___ Exercise material ___

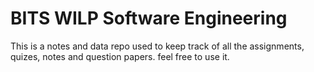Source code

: # BITS WILP Software Engineering
This is a notes and data repo used to keep track of all the assignments, quizes, notes and question papers.
feel free to use it.
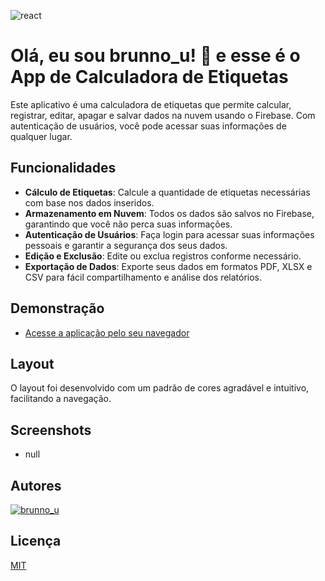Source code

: ![react](https://blogger.googleusercontent.com/img/b/R29vZ2xl/AVvXsEiFB29yxTAxdQ9oQ1SU0KkGPxKUTbs84pPrDbU-LEpqpD2WnT7BvN59N2Yj7aG9GTo7qENprDCm5x_gfoXuJfpeY8-3DwJBOgnj67lYRJmbMFECsh0jttLMbGVVBwnzK6FBCZ6n56GrAoJVkmUsGGSVbXNVUIlVleSNaWfWACqmNqEYAVNw28YPXz3J/s16000/cooltext437858675423365.png)

# Olá, eu sou brunno_u! 👋 e esse é o App de Calculadora de Etiquetas

Este aplicativo é uma calculadora de etiquetas que permite calcular, registrar, editar, apagar e salvar dados na nuvem usando o Firebase. Com autenticação de usuários, você pode acessar suas informações de qualquer lugar.

## Funcionalidades

- **Cálculo de Etiquetas**: Calcule a quantidade de etiquetas necessárias com base nos dados inseridos.
- **Armazenamento em Nuvem**: Todos os dados são salvos no Firebase, garantindo que você não perca suas informações.
- **Autenticação de Usuários**: Faça login para acessar suas informações pessoais e garantir a segurança dos seus dados.
- **Edição e Exclusão**: Edite ou exclua registros conforme necessário.
- **Exportação de Dados**: Exporte seus dados em formatos PDF, XLSX e CSV para fácil compartilhamento e análise dos relatórios.

## Demonstração

- [Acesse a aplicação pelo seu navegador](https://snack.expo.dev/@brunno_u/react-native-app)

## Layout

O layout foi desenvolvido com um padrão de cores agradável e intuitivo, facilitando a navegação.

## Screenshots

- null

## Autores

[![brunno_u](https://img.shields.io/badge/brunno-000?style=for-the-badge&logo=ko-fi&logoColor=white)](https://github.com/brunno_u) 

## Licença

[MIT](https://choosealicense.com/licenses/unlicense/)
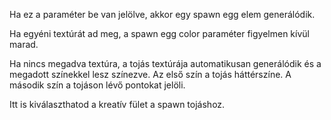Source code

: Ha ez a paraméter be van jelölve, akkor egy spawn egg elem generálódik.

Ha egyéni textúrát ad meg, a spawn egg color paraméter figyelmen kívül marad.

Ha nincs megadva textúra, a tojás textúrája automatikusan generálódik és a megadott színekkel lesz színezve. Az első szín a tojás háttérszíne. A második szín a tojáson lévő pontokat jelöli.

Itt is kiválaszthatod a kreatív fület a spawn tojáshoz.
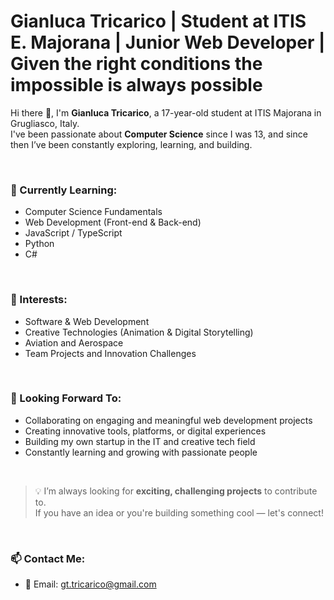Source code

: # Gianluca Tricarico | Student at ITIS E. Majorana | Junior Web Developer | Given the right conditions the impossible is always possible

<!--**GianlucaTricarico/GianlucaTricarico** is a ✨ _special_ ✨ repository because its `README.md` (this file) appears on your GitHub profile.-->

Hi there 👋, I'm **Gianluca Tricarico**, a 17-year-old student at ITIS Majorana in Grugliasco, Italy.  
I've been passionate about **Computer Science** since I was 13, and since then I’ve been constantly exploring, learning, and building.

<br/>

### 🌱 Currently Learning:

- Computer Science Fundamentals  
- Web Development (Front-end & Back-end)  
- JavaScript / TypeScript  
- Python  
- C#  
<br/>

### 👀 Interests:

- Software & Web Development  
- Creative Technologies (Animation & Digital Storytelling)  
- Aviation and Aerospace  
- Team Projects and Innovation Challenges  
<br/>

### 🔭 Looking Forward To:

- Collaborating on engaging and meaningful web development projects  
- Creating innovative tools, platforms, or digital experiences  
- Building my own startup in the IT and creative tech field  
- Constantly learning and growing with passionate people  
<br/>

> 💡 I’m always looking for **exciting, challenging projects** to contribute to.  
> If you have an idea or you're building something cool — let's connect!

<br/>

### 📫 Contact Me:

- 📧 Email: [gt.tricarico@gmail.com](mailto:gt.tricarico@gmail.com)  
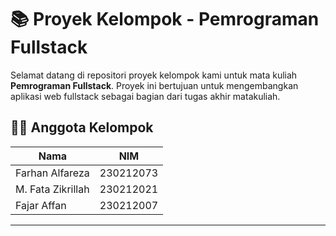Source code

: # 📚 Proyek Kelompok - Pemrograman Fullstack

Selamat datang di repositori proyek kelompok kami untuk mata kuliah **Pemrograman Fullstack**. 
Proyek ini bertujuan untuk mengembangkan aplikasi web fullstack sebagai bagian dari tugas akhir matakuliah.

## 👨‍💻 Anggota Kelompok

| Nama | NIM |
|------|-----|
| Farhan Alfareza | 230212073 |
| M. Fata Zikrillah | 230212021 |
| Fajar Affan | 230212007 |
---
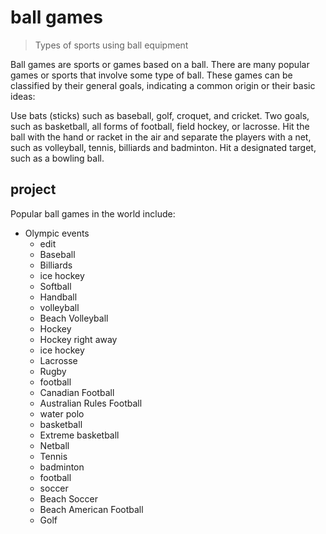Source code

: # ball games

> Types of sports using ball equipment

Ball games are sports or games based on a ball. There are many popular games or sports that involve some type of ball. These games can be classified by their general goals, indicating a common origin or their basic ideas:

Use bats (sticks) such as baseball, golf, croquet, and cricket.
Two goals, such as basketball, all forms of football, field hockey, or lacrosse.
Hit the ball with the hand or racket in the air and separate the players with a net, such as volleyball, tennis, billiards and badminton.
Hit a designated target, such as a bowling ball.

## project

Popular ball games in the world include:

- Olympic events
  - edit
  - Baseball
  - Billiards
  - ice hockey
  - Softball
  - Handball
  - volleyball
  - Beach Volleyball
  - Hockey
  - Hockey right away
  - ice hockey
  - Lacrosse
  - Rugby
  - football
  - Canadian Football
  - Australian Rules Football
  - water polo
  - basketball
  - Extreme basketball
  - Netball
  - Tennis
  - badminton
  - football
  - soccer
  - Beach Soccer
  - Beach American Football
  - Golf
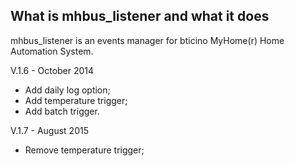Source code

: ## What is mhbus_listener and what it does

mhbus_listener is an events manager for bticino MyHome(r) Home Automation System.

V.1.6 - October 2014
* Add daily log option;
* Add temperature trigger;
* Add batch trigger.

V.1.7 - August 2015
* Remove temperature trigger;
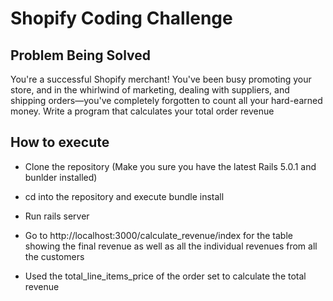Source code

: # Shopify Coding Challenge

## Problem Being Solved

You're a successful Shopify merchant! You've been busy promoting your store, and in the whirlwind of marketing, dealing with suppliers, and shipping orders—you've completely forgotten to count all your hard-earned money. Write a program that calculates your total order revenue

## How to execute

* Clone the repository (Make you sure you have the latest Rails 5.0.1 and bunlder installed)
* cd into the repository and execute bundle install
* Run rails server

* Go to http://localhost:3000/calculate_revenue/index for the table showing the final revenue as well as all the individual revenues from all the customers

* Used the total_line_items_price of the order set to calculate the total revenue

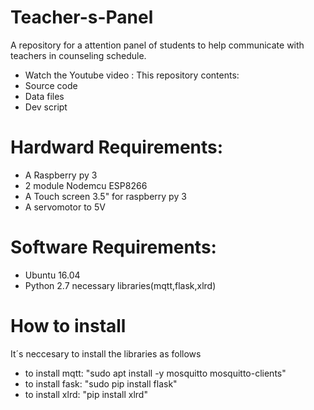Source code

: # Teacher-s-Panel
A repository for a attention panel of students to help communicate with teachers in counseling schedule.
* Watch the Youtube video :
This repository contents:
* Source code
* Data files
* Dev script
# Hardward Requirements:
* A Raspberry py 3 
* 2 module Nodemcu ESP8266
* A Touch screen 3.5" for raspberry py 3
* A servomotor to 5V
# Software Requirements:
* Ubuntu 16.04
* Python 2.7 necessary libraries(mqtt,flask,xlrd)
# How to install
It´s neccesary to install the libraries as follows
* to install mqtt: "sudo apt install -y mosquitto mosquitto-clients"
* to install fask: "sudo pip install flask"
* to install xlrd: "pip install xlrd"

___

• _What to work on_: With the pictures removed, copy the data above word for word.

• _Output of the task_:
Source code

: # BITS WILP Software Engineering
This is a notes and data repo used to keep track of all the assignments, quizes, notes and question papers.
feel free to use it.
Source code

: ![react](https://blogger.googleusercontent.com/img/b/R29vZ2xl/AVvXsEiFB29yxTAxdQ9oQ1SU0KkGPxKUTbs84pPrDbU-LEpqpD2WnT7BvN59N2Yj7aG9GTo7qENprDCm5x_gfoXuJfpeY8-3DwJBOgnj67lYRJmbMFECsh0jttLMbGVVBwnzK6FBCZ6n56GrAoJVkmUsGGSVbXNVUIlVleSNaWfWACqmNqEYAVNw28YPXz3J/s16000/cooltext437858675423365.png)

# Olá, eu sou brunno_u! 👋 e esse é o App de Calculadora de Etiquetas

Este aplicativo é uma calculadora de etiquetas que permite calcular, registrar, editar, apagar e salvar dados na nuvem usando o Firebase. Com autenticação de usuários, você pode acessar suas informações de qualquer lugar.

## Funcionalidades

- **Cálculo de Etiquetas**: Calcule a quantidade de etiquetas necessárias com base nos dados inseridos.
- **Armazenamento em Nuvem**: Todos os dados são salvos no Firebase, garantindo que você não perca suas informações.
- **Autenticação de Usuários**: Faça login para acessar suas informações pessoais e garantir a segurança dos seus dados.
- **Edição e Exclusão**: Edite ou exclua registros conforme necessário.
- **Exportação de Dados**: Exporte seus dados em formatos PDF, XLSX e CSV para fácil compartilhamento e análise dos relatórios.

## Demonstração

- [Acesse a aplicação pelo seu navegador](https://snack.expo.dev/@brunno_u/react-native-app)

## Layout

O layout foi desenvolvido com um padrão de cores agradável e intuitivo, facilitando a navegação.

## Screenshots

- null

## Autores

[![brunno_u](https://img.shields.io/badge/brunno-000?style=for-the-badge&logo=ko-fi&logoColor=white)](https://github.com/brunno_u) 

## Licença

[MIT](https://choosealicense.com/licenses/unlicense/)
Source code

: Ha ez a paraméter be van jelölve, akkor egy spawn egg elem generálódik.

Ha egyéni textúrát ad meg, a spawn egg color paraméter figyelmen kívül marad.

Ha nincs megadva textúra, a tojás textúrája automatikusan generálódik és a megadott színekkel lesz színezve. Az első szín a tojás háttérszíne. A második szín a tojáson lévő pontokat jelöli.

Itt is kiválaszthatod a kreatív fület a spawn tojáshoz.
Source code

: # Gianluca Tricarico | Student at ITIS E. Majorana | Junior Web Developer | Given the right conditions the impossible is always possible

<!--**GianlucaTricarico/GianlucaTricarico** is a ✨ _special_ ✨ repository because its `README.md` (this file) appears on your GitHub profile.-->

Hi there 👋, I'm **Gianluca Tricarico**, a 17-year-old student at ITIS Majorana in Grugliasco, Italy.  
I've been passionate about **Computer Science** since I was 13, and since then I’ve been constantly exploring, learning, and building.

<br/>

### 🌱 Currently Learning:

- Computer Science Fundamentals  
- Web Development (Front-end & Back-end)  
- JavaScript / TypeScript  
- Python  
- C#  
<br/>

### 👀 Interests:

- Software & Web Development  
- Creative Technologies (Animation & Digital Storytelling)  
- Aviation and Aerospace  
- Team Projects and Innovation Challenges  
<br/>

### 🔭 Looking Forward To:

- Collaborating on engaging and meaningful web development projects  
- Creating innovative tools, platforms, or digital experiences  
- Building my own startup in the IT and creative tech field  
- Constantly learning and growing with passionate people  
<br/>

> 💡 I’m always looking for **exciting, challenging projects** to contribute to.  
> If you have an idea or you're building something cool — let's connect!

<br/>

### 📫 Contact Me:

- 📧 Email: [gt.tricarico@gmail.com](mailto:gt.tricarico@gmail.com)  
Source code

: # 📚 Proyek Kelompok - Pemrograman Fullstack

Selamat datang di repositori proyek kelompok kami untuk mata kuliah **Pemrograman Fullstack**. 
Proyek ini bertujuan untuk mengembangkan aplikasi web fullstack sebagai bagian dari tugas akhir matakuliah.

## 👨‍💻 Anggota Kelompok

| Nama | NIM |
|------|-----|
| Farhan Alfareza | 230212073 |
| M. Fata Zikrillah | 230212021 |
| Fajar Affan | 230212007 |
---
Source code

: # ball games

> Types of sports using ball equipment

Ball games are sports or games based on a ball. There are many popular games or sports that involve some type of ball. These games can be classified by their general goals, indicating a common origin or their basic ideas:

Use bats (sticks) such as baseball, golf, croquet, and cricket.
Two goals, such as basketball, all forms of football, field hockey, or lacrosse.
Hit the ball with the hand or racket in the air and separate the players with a net, such as volleyball, tennis, billiards and badminton.
Hit a designated target, such as a bowling ball.

## project

Popular ball games in the world include:

- Olympic events
  - edit
  - Baseball
  - Billiards
  - ice hockey
  - Softball
  - Handball
  - volleyball
  - Beach Volleyball
  - Hockey
  - Hockey right away
  - ice hockey
  - Lacrosse
  - Rugby
  - football
  - Canadian Football
  - Australian Rules Football
  - water polo
  - basketball
  - Extreme basketball
  - Netball
  - Tennis
  - badminton
  - football
  - soccer
  - Beach Soccer
  - Beach American Football
  - Golf
Source code

: ## What is mhbus_listener and what it does

mhbus_listener is an events manager for bticino MyHome(r) Home Automation System.

V.1.6 - October 2014
* Add daily log option;
* Add temperature trigger;
* Add batch trigger.

V.1.7 - August 2015
* Remove temperature trigger;
Source code

: # Shopify Coding Challenge

## Problem Being Solved

You're a successful Shopify merchant! You've been busy promoting your store, and in the whirlwind of marketing, dealing with suppliers, and shipping orders—you've completely forgotten to count all your hard-earned money. Write a program that calculates your total order revenue

## How to execute

* Clone the repository (Make you sure you have the latest Rails 5.0.1 and bunlder installed)
* cd into the repository and execute bundle install
* Run rails server

* Go to http://localhost:3000/calculate_revenue/index for the table showing the final revenue as well as all the individual revenues from all the customers

* Used the total_line_items_price of the order set to calculate the total revenue

Source code

: # Teacher-s-Panel
A repository for a attention panel of students to help communicate with teachers in counseling schedule.
* Watch the Youtube video :
This repository contents:
* Source code
* Data files
* Dev script
# Hardward Requirements:
* A Raspberry py 3 
* 2 module Nodemcu ESP8266
* A Touch screen 3.5" for raspberry py 3
* A servomotor to 5V
# Software Requirements:
* Ubuntu 16.04
* Python 2.7 necessary libraries(mqtt,flask,xlrd)
# How to install
It´s neccesary to install the libraries as follows
* to install mqtt: "sudo apt install -y mosquitto mosquitto-clients"
* to install fask: "sudo pip install flask"
* to install xlrd: "pip install xlrd"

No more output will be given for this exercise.